The acoustic immittance is measured by putting a piece into the ear called a probe top. This is place in the ear enough to create a hermetcic seal. This tip includes several things. First, a receiver/tone generator, which is a speaker that will play a tone into the ear. The tone generator creates a certain frequency at a set intensity, and the speaker transduces the output of the tone generator to form a sound wave that then is sent to the ear canal. Second is a microphone and sound level meter that will monitor the sound within the ear canal. Thirdly, a pressure pump and manometer, the pressure pump directs changes in air pressure to the ear canal, and the manometer shows the amount of air pressure conveyed to the ear canal.

Immitance in measured in compliance, compliance is the movement of the tympanic membrane. This is done by stimulating the ear by a pure tone and a consistent intensity. Then the sound pressure level is measured. This measurement is then used to determine the impedance (how well the energy flows though the system) of the middle ear and the tympanic membrane and everything that is attached to it. The immittance of the ear is derived from a few sources of mechanical and acoustical stiffness, mass and resistance. The stiffness component comes from the volumes of air in the outer ear and middle ear spaces, the tympanic membrane, the tendons and ligaments of the ossicles. The mass come from the ossicles, the ear drum and the perilymph. The resistance is introduced by the perilymph. The impedance of an object is dependent of frequency. The formula for determining impedance is the square root of R2 + (2p f M – S / 2p f )2 when R= Resistance, M = Mass, S = Stiffness, f = frequency.

A few things to keep in mind are that mass is an important factor for high frequencies and stiffness in the important factor in low frequencies for the response of the system. Resistance is mainly determined by the ligaments that attach to the ossicles and the mass is determined by the weight of the ossicles and the tympanic membrane. Stiffness is determined primarily by the pressure the fluid from the cochlea on the footplate of the stapes.

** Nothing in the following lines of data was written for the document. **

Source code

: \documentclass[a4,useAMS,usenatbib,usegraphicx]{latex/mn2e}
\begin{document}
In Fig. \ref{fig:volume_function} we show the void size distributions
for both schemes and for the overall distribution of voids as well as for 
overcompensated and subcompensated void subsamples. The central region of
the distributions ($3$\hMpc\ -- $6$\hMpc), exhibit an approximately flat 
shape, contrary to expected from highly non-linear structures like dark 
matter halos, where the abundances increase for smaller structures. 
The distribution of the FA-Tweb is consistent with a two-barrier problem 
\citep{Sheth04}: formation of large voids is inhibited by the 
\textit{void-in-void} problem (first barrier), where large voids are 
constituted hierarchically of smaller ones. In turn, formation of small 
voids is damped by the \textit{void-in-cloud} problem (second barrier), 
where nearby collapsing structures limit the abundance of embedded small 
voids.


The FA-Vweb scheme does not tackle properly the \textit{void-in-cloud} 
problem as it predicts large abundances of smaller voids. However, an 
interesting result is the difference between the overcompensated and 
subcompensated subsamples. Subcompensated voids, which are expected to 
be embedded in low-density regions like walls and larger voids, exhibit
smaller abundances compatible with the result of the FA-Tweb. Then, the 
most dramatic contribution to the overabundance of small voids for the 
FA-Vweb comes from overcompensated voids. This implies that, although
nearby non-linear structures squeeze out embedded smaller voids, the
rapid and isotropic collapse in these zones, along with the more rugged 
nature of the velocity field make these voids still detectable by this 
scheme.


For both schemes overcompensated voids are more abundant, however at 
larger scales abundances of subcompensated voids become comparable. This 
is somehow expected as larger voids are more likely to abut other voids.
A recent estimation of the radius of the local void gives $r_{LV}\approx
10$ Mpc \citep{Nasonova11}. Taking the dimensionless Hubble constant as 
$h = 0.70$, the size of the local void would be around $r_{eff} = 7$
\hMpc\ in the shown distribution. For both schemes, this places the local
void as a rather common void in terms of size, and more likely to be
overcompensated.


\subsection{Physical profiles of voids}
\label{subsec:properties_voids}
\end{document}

Tympanometry and Acostic Reflex fall under the category of immittance audiometry. Tympanometry is the term for evaluating the movement of the tympanic membrane. Typically this is a graphical display of the change in compliance of the tympanic membrane as the ear canal pressure is varied from negative to positive. As pressure adjust from zero to its maximum negative or its most positive position impedance increases. The point in the graph where the pressure in the ear canal is equal to the pressure in the middle ear cavity impedance is at its minimum value, in other words, compliance is at its highest value. The graphical display is called a Tympanogram can have several types. In clinical use these graphs are divided into different Jerger types in order to diagnose. A Type A tympanogram is characterized by pressure that is + 50mm H20. This is classified as normal. The Type B tympanogram is typified by no peak and seams flat. This is frequently in serous or chronic otitis media. The Type C tympanogram is distinguished by a peak indicating negative pressure in the middle ear. This is usually due to Eustachian tube dysfunction. An abnormal typanogram can be determined if it has too many peaks or if it is too wide.

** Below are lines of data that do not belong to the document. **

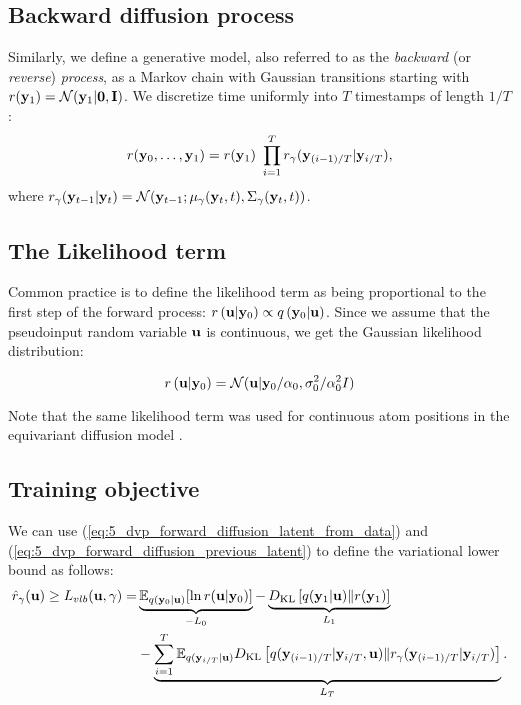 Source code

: \subsection*{Backward diffusion process}
Similarly, we define a generative model, also referred to as the \textit{backward} (or \textit{reverse}) \textit{process}, as a Markov chain with Gaussian transitions starting with $r({\mathbf{y}}_1) = \mathcal{N}({\mathbf{y}}_{1}| \boldsymbol{0}, \mathbf{I})$. We discretize time uniformly into $T$ timestamps of length $1/T$:
\begin{equation} \label{eq:5_dvp_backward_diffusion}
    r(\rvy_0, \ldots, \rvy_{1}) = r(\rvy_1)\ \prod_{i=1}^{T} r_{\gamma}(\rvy_{(i-1)/T} | \rvy_{i/T}),
\end{equation}
where $r_{\gamma}({\mathbf{y}}_{t-1} | {\mathbf{y}}_{t}) = \mathcal{N}({\mathbf{y}}_{t-1}; \mu_{\gamma}({\mathbf{y}}_{t}, t), \Sigma_{\gamma}({\mathbf{y}}_{t}, t))$.

\subsection*{The Likelihood term}

Common practice is to define the likelihood term as being proportional to the first step of the forward process: $r\left({\mathbf{u}}| {\mathbf{y}}_{0} \right) \propto q\left( {\mathbf{y}}_{0} |{\mathbf{u}}\right)$. Since we assume that the pseudoinput random variable ${\mathbf{u}}$ is continuous, we get the Gaussian likelihood distribution:

\begin{equation}
    r\left({\mathbf{u}}| {\mathbf{y}}_{0} \right) = \mathcal{N}({\mathbf{u}} | {\mathbf{y}}_0 / \alpha_0, \sigma_0^2 / \alpha_0^2 I)
\end{equation}

Note that the same likelihood term was used for continuous atom positions in the equivariant diffusion model \citep{hoogeboom2022equivariant}.


\subsection*{Training objective}

We can use (\ref{eq:5_dvp_forward_diffusion_latent_from_data}) and (\ref{eq:5_dvp_forward_diffusion_previous_latent}) to define the variational lower bound as follows:
\begin{align} \label{eq:diff_elbo_appx}
    \hat{r}_{\gamma}(\rvu) \geq L_{vlb}(\rvu, \gamma) = & \underbrace{\E_{q(\rvy_0|\rvu)}[\ln r(\rvu|\rvy_0)]}_{-L_0} %
    - \underbrace{\KL{q(\rvy_1 |\rvu)}{r(\rvy_1)}}_{L_1}  \\
    & - \underbrace{\sum_{i=1}^T \E_{q(\rvy_{i/T}|\rvu)} \KL{q(\rvy_{(i-1)/T}|\rvy_{i/T}, \rvu)}{r_{\gamma}(\rvy_{(i-1)/T}|\rvy_{i/T})}}_{L_{T}}. \notag
\end{align}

An acoustic reflex is what happens when a sufficiently intense sound (70 dB HL) is presented to either ear and it results in the contraction of the stapedius muscle in both ears. This reflexive muscle contraction stiffens the conductive mechanism via the stapedius tendon, and changes the ear’s immitance. The acoustic reflux is easily measure because the immitance change is picked up by the probe top and displayed on the immitance device meter. How this works is that the afferent nerve from an ear goes to the ipsilateral ventral cochlear nucleus. Neurons then go to the superior olivary complexes on both sides of the brainstem. Both superior olivary complexes on send signals to the facial nerve nuclei on their own sides. And then finally the efferent motor legs of the acoustic reflex involve the right and left facial nerves, which direct the stapedius muscles to contract in both ears.

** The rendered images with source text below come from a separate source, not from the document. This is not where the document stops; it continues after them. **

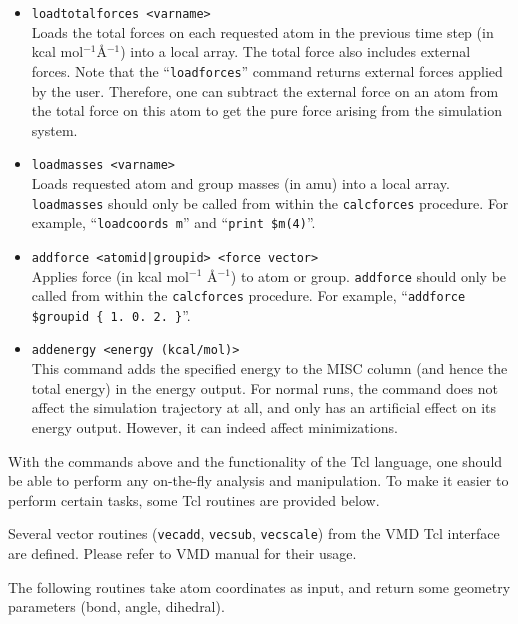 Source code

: \begin{itemize}
\item
{\tt loadtotalforces <varname>} \\
Loads the total forces on each requested atom in the previous
time step (in kcal mol$^{-1}$\AA$^{-1}$) into a local array. The
total force also includes external forces. Note that the
``{\tt loadforces}'' command returns external forces applied by
the user. Therefore, one can subtract the external force on an
atom from the total force on this atom to get the pure force
arising from the simulation system.

\item
{\tt loadmasses <varname>} \\
Loads requested atom and group masses (in amu) into a local array.
{\tt loadmasses} should only be called from within the {\tt calcforces} procedure.
For example, ``{\tt loadcoords m}'' and ``{\tt print \$m(4)}''.

\item
{\tt addforce <atomid|groupid> <force vector>} \\
Applies force (in kcal mol$^{-1}$ \AA$^{-1}$) to atom or group.
{\tt addforce} should only be called from within the {\tt calcforces} procedure.
For example, ``\verb!addforce $groupid { 1. 0. 2. }!''.

\item
{\tt addenergy <energy (kcal/mol)>} \\
This command adds the specified energy to the MISC column (and
hence the total energy) in the energy output. For normal runs,
the command does not affect the simulation trajectory at all, and
only has an artificial effect on its energy output. However, it
can indeed affect minimizations.

\end{itemize}

With the commands above and the functionality of the Tcl language,
one should be able to perform any on-the-fly analysis and
manipulation. To make it easier to perform certain tasks,
some Tcl routines are provided below.

Several vector routines ({\tt vecadd}, {\tt vecsub}, {\tt vecscale})
from the VMD Tcl interface are defined. Please refer to VMD
manual for their usage.

The following routines take atom coordinates as input, and return
some geometry parameters (bond, angle, dihedral).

The results of the acoustic reflux are complicated but once understood become simple. A pathological ear is defined as the ear with a problem in it. This could be a dead cochlea or a conductive or sensory-neural hearing loss. If an ear is normal the stapedius muscle will contract in both ears. It the stimulus is presented to the pathological ear and the ear just had a conductive hearing loss the reflux will show up after the conductive hearing loss has been overcome and the ear has received 70 dB HL. Then the reflux will show in both ears. In a dead cochlea, the stimulus will never cause the reflux to occur. In a sensory hearing loss that is profound the reflex will not be found in the pathological ear. Likewise in residual hearing, the reflux will be absent in the pathological ear. These results are better seen in the slides. It is very difficult to explain them in words.

It is also good to not that in reporting the results of Acoustic Reflux testing, the term ipsilateral and contralateral should only be used with direct reference to the probe and stimulus ear.